AI(人工知能)の社会実装にまた新潮流が来た。以前、イラストや小説といった創作物の生成について触れたが、今は対話のように受け応えする文章生成AIの試用が盛り上がっている。グーグルがテスト運用中の「Bard」などが挙げられるが、日本のSNS上で話題なのが「チャットGPT」だ。Q&A方式での使用が主流で、質問に応じた回答が返ってくる。

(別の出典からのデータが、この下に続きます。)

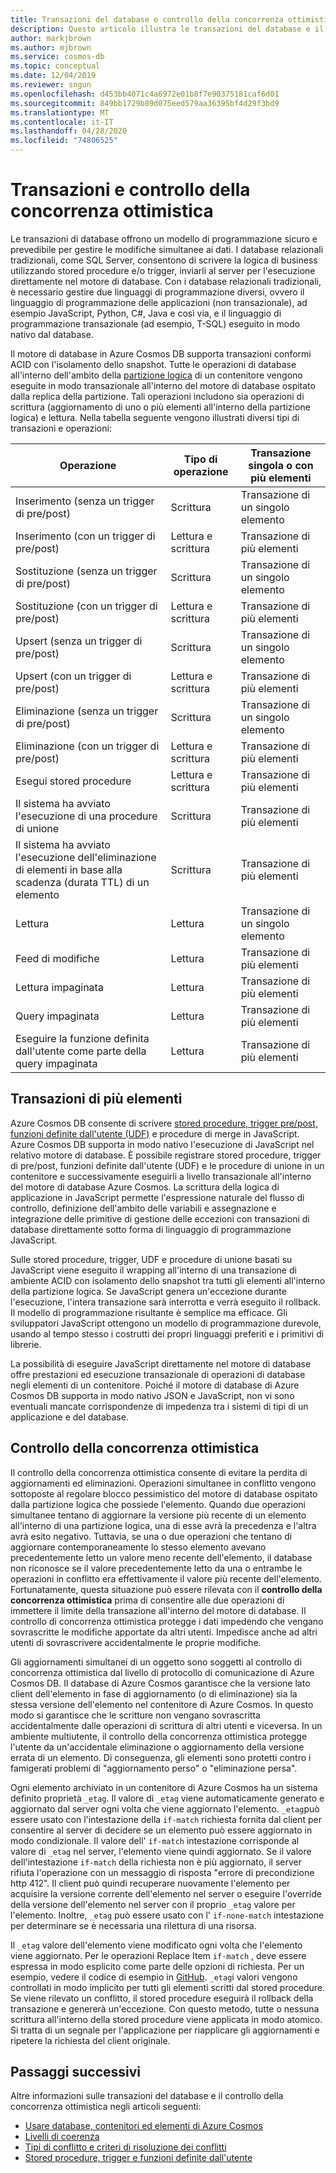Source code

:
 ```yaml
---
title: Transazioni del database e controllo della concorrenza ottimistica in Azure Cosmos DB
description: Questo articolo illustra le transazioni del database e il controllo della concorrenza ottimistica in Azure Cosmos DB
author: markjbrown
ms.author: mjbrown
ms.service: cosmos-db
ms.topic: conceptual
ms.date: 12/04/2019
ms.reviewer: sngun
ms.openlocfilehash: d453bb4071c4a6972e01b8f7e90375181caf6d01
ms.sourcegitcommit: 849bb1729b89d075eed579aa36395bf4d29f3bd9
ms.translationtype: MT
ms.contentlocale: it-IT
ms.lasthandoff: 04/28/2020
ms.locfileid: "74806525"
---
```

# <a name="transactions-and-optimistic-concurrency-control"></a>Transazioni e controllo della concorrenza ottimistica

Le transazioni di database offrono un modello di programmazione sicuro e prevedibile per gestire le modifiche simultanee ai dati. I database relazionali tradizionali, come SQL Server, consentono di scrivere la logica di business utilizzando stored procedure e/o trigger, inviarli al server per l'esecuzione direttamente nel motore di database. Con i database relazionali tradizionali, è necessario gestire due linguaggi di programmazione diversi, ovvero il linguaggio di programmazione delle applicazioni (non transazionale), ad esempio JavaScript, Python, C#, Java e così via, e il linguaggio di programmazione transazionale (ad esempio, T-SQL) eseguito in modo nativo dal database.

Il motore di database in Azure Cosmos DB supporta transazioni conformi ACID con l'isolamento dello snapshot. Tutte le operazioni di database all'interno dell'ambito della [partizione logica](partition-data.md) di un contenitore vengono eseguite in modo transazionale all'interno del motore di database ospitato dalla replica della partizione. Tali operazioni includono sia operazioni di scrittura (aggiornamento di uno o più elementi all'interno della partizione logica) e lettura. Nella tabella seguente vengono illustrati diversi tipi di transazioni e operazioni:

| **Operazione**  | **Tipo di operazione** | **Transazione singola o con più elementi** |
|---------|---------|---------|
| Inserimento (senza un trigger di pre/post) | Scrittura | Transazione di un singolo elemento |
| Inserimento (con un trigger di pre/post) | Lettura e scrittura | Transazione di più elementi |
| Sostituzione (senza un trigger di pre/post) | Scrittura | Transazione di un singolo elemento |
| Sostituzione (con un trigger di pre/post) | Lettura e scrittura | Transazione di più elementi |
| Upsert (senza un trigger di pre/post) | Scrittura | Transazione di un singolo elemento |
| Upsert (con un trigger di pre/post) | Lettura e scrittura | Transazione di più elementi |
| Eliminazione (senza un trigger di pre/post) | Scrittura | Transazione di un singolo elemento |
| Eliminazione (con un trigger di pre/post) | Lettura e scrittura | Transazione di più elementi |
| Esegui stored procedure | Lettura e scrittura | Transazione di più elementi |
| Il sistema ha avviato l'esecuzione di una procedure di unione | Scrittura | Transazione di più elementi |
| Il sistema ha avviato l'esecuzione dell'eliminazione di elementi in base alla scadenza (durata TTL) di un elemento | Scrittura | Transazione di più elementi |
| Lettura | Lettura | Transazione di un singolo elemento |
| Feed di modifiche | Lettura | Transazione di più elementi |
| Lettura impaginata | Lettura | Transazione di più elementi |
| Query impaginata | Lettura | Transazione di più elementi |
| Eseguire la funzione definita dall'utente come parte della query impaginata | Lettura | Transazione di più elementi |

## <a name="multi-item-transactions"></a>Transazioni di più elementi

Azure Cosmos DB consente di scrivere [stored procedure, trigger pre/post, funzioni definite dall'utente (UDF)](stored-procedures-triggers-udfs.md) e procedure di merge in JavaScript. Azure Cosmos DB supporta in modo nativo l'esecuzione di JavaScript nel relativo motore di database. È possibile registrare stored procedure, trigger di pre/post, funzioni definite dall'utente (UDF) e le procedure di unione in un contenitore e successivamente eseguirli a livello transazionale all'interno del motore di database Azure Cosmos. La scrittura della logica di applicazione in JavaScript permette l'espressione naturale del flusso di controllo, definizione dell'ambito delle variabili e assegnazione e integrazione delle primitive di gestione delle eccezioni con transazioni di database direttamente sotto forma di linguaggio di programmazione JavaScript.

Sulle stored procedure, trigger, UDF e procedure di unione basati su JavaScript viene eseguito il wrapping all'interno di una transazione di ambiente ACID con isolamento dello snapshot tra tutti gli elementi all'interno della partizione logica. Se JavaScript genera un'eccezione durante l'esecuzione, l'intera transazione sarà interrotta e verrà eseguito il rollback. Il modello di programmazione risultante è semplice ma efficace. Gli sviluppatori JavaScript ottengono un modello di programmazione durevole, usando al tempo stesso i costrutti dei propri linguaggi preferiti e i primitivi di librerie.

La possibilità di eseguire JavaScript direttamente nel motore di database offre prestazioni ed esecuzione transazionale di operazioni di database negli elementi di un contenitore. Poiché il motore di database di Azure Cosmos DB supporta in modo nativo JSON e JavaScript, non vi sono eventuali mancate corrispondenze di impedenza tra i sistemi di tipi di un applicazione e del database.

## <a name="optimistic-concurrency-control"></a>Controllo della concorrenza ottimistica

Il controllo della concorrenza ottimistica consente di evitare la perdita di aggiornamenti ed eliminazioni. Operazioni simultanee in conflitto vengono sottoposte al regolare blocco pessimistico del motore di database ospitato dalla partizione logica che possiede l'elemento. Quando due operazioni simultanee tentano di aggiornare la versione più recente di un elemento all'interno di una partizione logica, una di esse avrà la precedenza e l'altra avrà esito negativo. Tuttavia, se una o due operazioni che tentano di aggiornare contemporaneamente lo stesso elemento avevano precedentemente letto un valore meno recente dell'elemento, il database non riconosce se il valore precedentemente letto da una o entrambe le operazioni in conflitto era effettivamente il valore più recente dell'elemento. Fortunatamente, questa situazione può essere rilevata con il **controllo della concorrenza ottimistica** prima di consentire alle due operazioni di immettere il limite della transazione all'interno del motore di database. Il controllo di concorrenza ottimistica protegge i dati impedendo che vengano sovrascritte le modifiche apportate da altri utenti. Impedisce anche ad altri utenti di sovrascrivere accidentalmente le proprie modifiche.

Gli aggiornamenti simultanei di un oggetto sono soggetti al controllo di concorrenza ottimistica dal livello di protocollo di comunicazione di Azure Cosmos DB. Il database di Azure Cosmos garantisce che la versione lato client dell'elemento in fase di aggiornamento (o di eliminazione) sia la stessa versione dell'elemento nel contenitore di Azure Cosmos. In questo modo si garantisce che le scritture non vengano sovrascritta accidentalmente dalle operazioni di scrittura di altri utenti e viceversa. In un ambiente multiutente, il controllo della concorrenza ottimistica protegge l'utente da un'accidentale eliminazione o aggiornamento della versione errata di un elemento. Di conseguenza, gli elementi sono protetti contro i famigerati problemi di "aggiornamento perso" o "eliminazione persa".

Ogni elemento archiviato in un contenitore di Azure Cosmos ha un sistema definito proprietà `_etag`. Il valore di `_etag` viene automaticamente generato e aggiornato dal server ogni volta che viene aggiornato l'elemento. `_etag`può essere usato con l'intestazione della `if-match` richiesta fornita dal client per consentire al server di decidere se un elemento può essere aggiornato in modo condizionale. Il valore dell' `if-match` intestazione corrisponde al valore di `_etag` nel server, l'elemento viene quindi aggiornato. Se il valore dell'intestazione `if-match` della richiesta non è più aggiornato, il server rifiuta l'operazione con un messaggio di risposta "errore di precondizione http 412". Il client può quindi recuperare nuovamente l'elemento per acquisire la versione corrente dell'elemento nel server o eseguire l'override della versione dell'elemento nel server con il proprio `_etag` valore per l'elemento. Inoltre, `_etag` può essere usato con l' `if-none-match` intestazione per determinare se è necessaria una rilettura di una risorsa.

Il `_etag` valore dell'elemento viene modificato ogni volta che l'elemento viene aggiornato. Per le operazioni Replace Item `if-match` , deve essere espressa in modo esplicito come parte delle opzioni di richiesta. Per un esempio, vedere il codice di esempio in [GitHub](https://github.com/Azure/azure-cosmos-dotnet-v3/blob/master/Microsoft.Azure.Cosmos.Samples/Usage/ItemManagement/Program.cs#L578-L674). `_etag`i valori vengono controllati in modo implicito per tutti gli elementi scritti dal stored procedure. Se viene rilevato un conflitto, il stored procedure eseguirà il rollback della transazione e genererà un'eccezione. Con questo metodo, tutte o nessuna scrittura all'interno della stored procedure viene applicata in modo atomico. Si tratta di un segnale per l'applicazione per riapplicare gli aggiornamenti e ripetere la richiesta del client originale.

## <a name="next-steps"></a>Passaggi successivi

Altre informazioni sulle transazioni del database e il controllo della concorrenza ottimistica negli articoli seguenti:

- [Usare database, contenitori ed elementi di Azure Cosmos](databases-containers-items.md)
- [Livelli di coerenza](consistency-levels.md)
- [Tipi di conflitto e criteri di risoluzione dei conflitti](conflict-resolution-policies.md)
- [Stored procedure, trigger e funzioni definite dall'utente](stored-procedures-triggers-udfs.md)
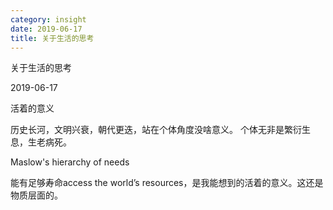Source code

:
 ```yaml
---
category: insight
date: 2019-06-17
title: 关于生活的思考
---
```

关于生活的思考

2019-06-17

活着的意义

历史长河，文明兴衰，朝代更迭，站在个体角度没啥意义。
个体无非是繁衍生息，生老病死。


Maslow's hierarchy of needs


能有足够寿命access the world’s resources，是我能想到的活着的意义。这还是物质层面的。


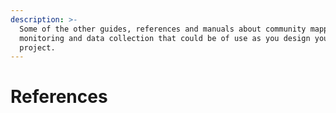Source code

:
 ```yaml
---
description: >-
  Some of the other guides, references and manuals about community mapping,
  monitoring and data collection that could be of use as you design your
  project.
---
```


# References

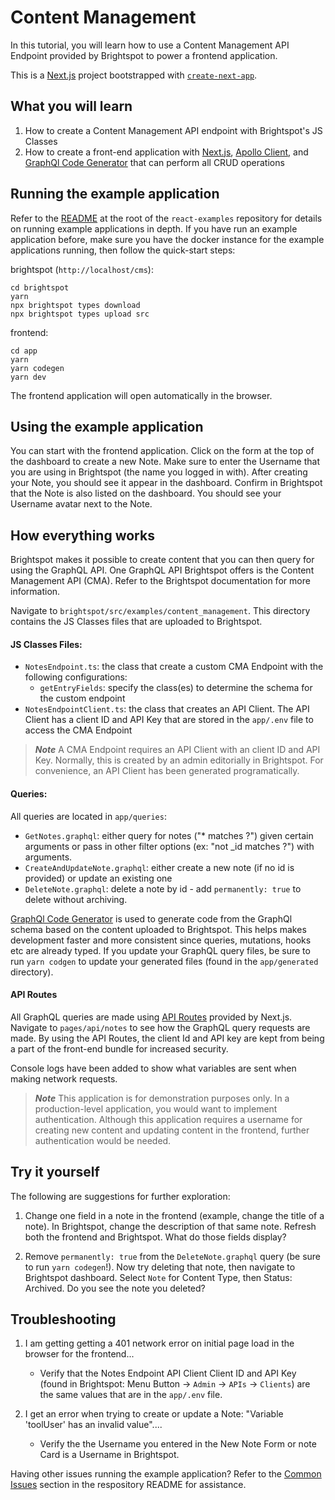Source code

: # Content Management
In this tutorial, you will learn how to use a Content Management API Endpoint provided by Brightspot to power a frontend application.

This is a [Next.js](https://nextjs.org/) project bootstrapped with [`create-next-app`](https://github.com/vercel/next.js/tree/canary/packages/create-next-app).

## What you will learn
1. How to create a Content Management API endpoint with Brightspot's JS Classes
2. How to create a front-end application with [Next.js](https://nextjs.org/), [Apollo Client](https://www.apollographql.com/docs/react/), and [GraphQl Code Generator](https://www.the-guild.dev/graphql/codegen/docs/getting-started) that can perform all CRUD operations

## Running the example application
Refer to the [README](/README.md) at the root of the `react-examples` repository for details on running example applications in depth. If you have run an example application before, make sure you have the docker instance for the example applications running, then follow the quick-start steps:

brightspot (`http://localhost/cms`):

```
cd brightspot
yarn
npx brightspot types download
npx brightspot types upload src

```

frontend:

```
cd app
yarn
yarn codegen
yarn dev
```

The frontend application will open automatically in the browser.

## Using the example application
You can start with the frontend application. Click on the form at the top of the dashboard to create a new Note. Make sure to enter the Username that you are using in Brightspot (the name you logged in with). After creating your Note, you should see it appear in the dashboard. Confirm in Brightspot that the Note is also listed on the dashboard. You should see your Username avatar next to the Note.

## How everything works
Brightspot makes it possible to create content that you can then query for using the GraphQL API. One GraphQL API Brightspot offers is the Content Management API (CMA). Refer to the Brightspot documentation for more information.

Navigate to `brightspot/src/examples/content_management`. This directory contains the JS Classes files that are uploaded to Brightspot.

#### JS Classes Files:
- `NotesEndpoint.ts`: the class that create a custom CMA Endpoint with the following configurations:
   - `getEntryFields`: specify the class(es) to determine the schema for the custom endpoint
- `NotesEndpointClient.ts`: the class that creates an API Client. The API Client has a client ID and API Key that are stored in the `app/.env` file to access the CMA Endpoint

> **_Note_** A CMA Endpoint requires an API Client with an client ID and API Key. Normally, this is created by an admin editorially in Brightspot. For convenience, an API Client has been generated programatically.

#### Queries:
All queries are located in `app/queries`:

- `GetNotes.graphql`: either query for notes ("\* matches ?") given certain arguments or pass in other filter options (ex: "not \_id matches ?") with arguments.
- `CreateAndUpdateNote.graphql`: either create a new note (if no id is provided) or update an existing one
- `DeleteNote.graphql`: delete a note by id - add `permanently: true` to delete without archiving.

[GraphQl Code Generator](https://www.the-guild.dev/graphql/codegen/docs/getting-started) is used to generate code from the GraphQl schema based on the content uploaded to Brightspot. This helps makes development faster and more consistent since queries, mutations, hooks etc are already typed. If you update your GraphQL query files, be sure to run `yarn codgen` to update your generated files (found in the `app/generated` directory).

#### API Routes
All GraphQL queries are made using [API Routes](https://nextjs.org/docs/api-routes/introduction) provided by Next.js. Navigate to `pages/api/notes` to see how the GraphQL query requests are made. By using the API Routes, the client Id and API key are kept from being a part of the front-end bundle for increased security.

Console logs have been added to show what variables are sent when making network requests. 

> **_Note_** This application is for demonstration purposes only. In a production-level application, you would want to implement authentication. Although this application requires a username for creating new content and updating content in the frontend, further authentication would be needed.

## Try it yourself
The following are suggestions for further exploration:

1. Change one field in a note in the frontend (example, change the title of a note). In Brightspot, change the description of that same note. Refresh both the frontend and Brightspot. What do those fields display?

2. Remove `permanently: true` from the `DeleteNote.graphql` query (be sure to run `yarn codegen`!). Now try deleting that note, then navigate to Brightspot dashboard. Select `Note` for Content Type, then Status: Archived. Do you see the note you deleted?
## Troubleshooting

1. I am getting getting a 401 network error on initial page load in the browser for the frontend...

   - Verify that the Notes Endpoint API Client Client ID and API Key (found in Brightspot: Menu Button -> `Admin` -> `APIs` -> `Clients`) are the same values that are in the `app/.env` file.

2. I get an error when trying to create or update a Note: "Variable 'toolUser' has an invalid value"....
   - Verify the the Username you entered in the New Note Form or note Card is a Username in Brightspot.

Having other issues running the example application? Refer to the [Common Issues](/README.md) section in the respository README for assistance.
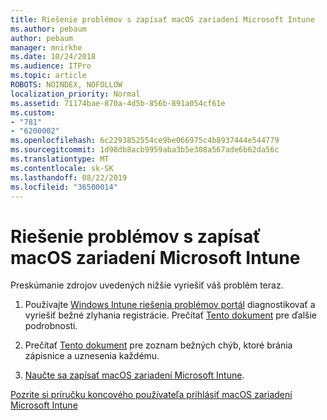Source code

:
 ```yaml
---
title: Riešenie problémov s zapísať macOS zariadení Microsoft Intune
ms.author: pebaum
author: pebaum
manager: mnirkhe
ms.date: 10/24/2018
ms.audience: ITPro
ms.topic: article
ROBOTS: NOINDEX, NOFOLLOW
localization_priority: Normal
ms.assetid: 71174bae-870a-4d5b-856b-891a054cf61e
ms.custom:
- "781"
- "6200002"
ms.openlocfilehash: 6c2293852554ce9be066975c4b8937444e544779
ms.sourcegitcommit: 1d98db8acb9959aba3b5e308a567ade6b62da56c
ms.translationtype: MT
ms.contentlocale: sk-SK
ms.lasthandoff: 08/22/2019
ms.locfileid: "36500014"
---
```

# <a name="troubleshoot-issues-with-enrolling-macos-devices-in-microsoft-intune"></a>Riešenie problémov s zapísať macOS zariadení Microsoft Intune

Preskúmanie zdrojov uvedených nižšie vyriešiť váš problém teraz.
  
1. Používajte [Windows Intune riešenia problémov portál](https://devicemanagement.microsoft.com/#blade/Microsoft_Intune_DeviceSettings/TroubleshootBlade) diagnostikovať a vyriešiť bežné zlyhania registrácie. Prečítať [Tento dokument](https://docs.microsoft.com/intune/help-desk-operators) pre ďalšie podrobnosti.

2. Prečítať [Tento dokument](https://docs.microsoft.com/intune-classic/troubleshoot/troubleshoot-device-enrollment-in-intune) pre zoznam bežných chýb, ktoré bránia zápisnice a uznesenia každému.

3. [Naučte sa zapísať macOS zariadení Microsoft Intune](https://docs.microsoft.com/intune/macos-enroll).

[Pozrite si príručku koncového používateľa prihlásiť macOS zariadení Microsoft Intune](https://docs.microsoft.com/intune-user-help/enroll-your-device-in-intune-macos-cp)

注目を浴びる理由は、生成する文章の自然さに加え、内容の説得力にある。同僚の話では、あるビジネスコンサルタントが想定される顧客からの質問をチャットGPTに投げかけると、自身の考えと非常に近い答えが返ってきたという。しかし、検索エンジンのように信用するのは慎重になるべきだ。回答は学習データから導かれるため、学習していない事柄については事実と異なる内容が生成される事例が少なくない。文章の精度が高い分、誤った内容でも論理的な印象を受け、信じてしまうリスクが高い。
2月にはBingに、チャットGPTに使われるAIのシリーズの進化版が早期アクセス版として搭載された。返答の内容が向上しているものの、まだ発展途上だ。ユーザーのリテラシーもより高い水準が求められる。